On Tour at Urban Artifact

This past Saturday, I finally had a chance to get out and visit Urban Artifact which sits on the North Side community of Cincinnati. A spacious and currently being renovated old church is what is now this home for sour bases beers. The church was purchased last year and the brewery was able to open earlier this year. I was able to get a chance to tour the brewery and have a more reflective talk with Scott Hunter who is their Chief of Strategic Development and of course, finally get to taste their offerings.

First, before talking about the beers, I feel that I should describe the feel of the brewery as they have a lot of good things going on. Now, I am not one that usually goes to church, but this is the kind of mass that I can get into for sure. The church itself was built around 1873 and was active until 2008. I mentioned spacious earlier, and it is. There will be a floor that will act as a reception hall and is slated for completion for next year. And, they are currently in talks to have a restaurant on the premises. I mean this place is spacious.

 As for the brewery, that is kept in separate building in the back and also bolsters a lot of room which is great for all the maneuvering done with the making of the beer. A good thing is that they are separated which helps for oversight as well as regulations. They also use a unique process for their sour mash which helps to balance out the acidity. They are careful to use all fresh hops and like to experiment with one off beers as well. While I was there, I was shown one planned for a Christmas release later this year, that was being aged in Bourbon barrels and will be a tart stout. I will be back for that one. Currently, there is no packaging for cans or bottles but that is in the works and in the tap room, one can get growlers to take home.
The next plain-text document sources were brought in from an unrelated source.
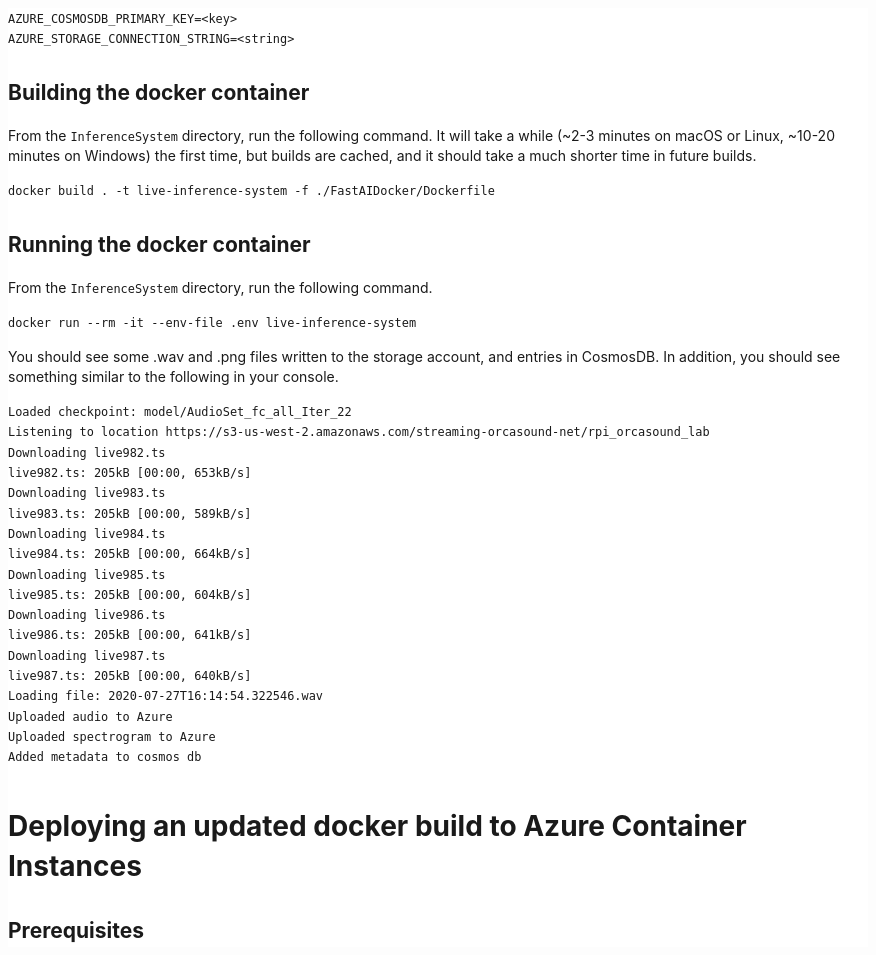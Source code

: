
```
AZURE_COSMOSDB_PRIMARY_KEY=<key>
AZURE_STORAGE_CONNECTION_STRING=<string>
```

## Building the docker container

From the `InferenceSystem` directory, run the following command.
It will take a while (~2-3 minutes on macOS or Linux, ~10-20 minutes on Windows) the first time, but builds are cached, and it
should take a much shorter time in future builds.

```
docker build . -t live-inference-system -f ./FastAIDocker/Dockerfile
```

## Running the docker container

From the `InferenceSystem` directory, run the following command.

```
docker run --rm -it --env-file .env live-inference-system
```

You should see some .wav and .png files written to the storage account, and entries in CosmosDB.
In addition, you should see something similar to the following in your console.

```
Loaded checkpoint: model/AudioSet_fc_all_Iter_22
Listening to location https://s3-us-west-2.amazonaws.com/streaming-orcasound-net/rpi_orcasound_lab
Downloading live982.ts
live982.ts: 205kB [00:00, 653kB/s]
Downloading live983.ts
live983.ts: 205kB [00:00, 589kB/s]
Downloading live984.ts
live984.ts: 205kB [00:00, 664kB/s]
Downloading live985.ts
live985.ts: 205kB [00:00, 604kB/s]
Downloading live986.ts
live986.ts: 205kB [00:00, 641kB/s]
Downloading live987.ts
live987.ts: 205kB [00:00, 640kB/s]
Loading file: 2020-07-27T16:14:54.322546.wav
Uploaded audio to Azure
Uploaded spectrogram to Azure
Added metadata to cosmos db

```

# Deploying an updated docker build to Azure Container Instances

## Prerequisites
 But getting to the tap room, that is located in the basement, you will have a variety of things to do as well. Drink beer, obviously, but you also have various board games available and as I mentioned a location for live acts to play on stage.One thing that patrons like is to create their own beer experiences by adding various flavorings to their beer. Essentially, you are given the choice of various flavored liquid that you can add to your beer to enhance the tartness or even cut it as a hops blend liquid is also a selection. It can be kind of fun as people can customize and experiment to make their beer their own. There was also various artwork that was on display for purchase by local artists which was neat, but a thing that stole my eye was one their recycling of many things including the copper pipes for the bar taps. But the bar itself was a neat feature, it was wood that was had what seemed to be metal glass burnt into the cracks where under the class was malt seeds. It really added some character, so if you go then make sure to check that out.

Another key thing that I didn't even notice until it was mentioned was the lack of televisions there, and it was kind of refreshing as people actually communicated. Imagine that, conversation being the focus. As far as food, they don't serve any currently but there are advertisements for places that will deliver and during some events they will also have some of the food trucks on hand. All in all a great place to chill and hang out and look forward to coming back to check out an act as well.

Oh yeah, the beers, that may be important, lol. Well, they had six on hand although one was on its way out to be replaced by a double IPA which was being released tonight on June 30th. And two of the beers do have a nitro option to enhance them and of course were the ones that I chose. But the list was as follows:

  • Finn (Nitro Version)
  • Kodiak (Nitro Version)
  • Harrow
  • Keypunch
  • Clothesline
  • Axl (This one was ending and I believe will be replaced by the Double IPA)
I will be adding a review for each of these but the Keypunch is a key lime Gose and surprisingly ended up barely being my favorite over the Kodiak which was a great sour ale infused with coffee flavors.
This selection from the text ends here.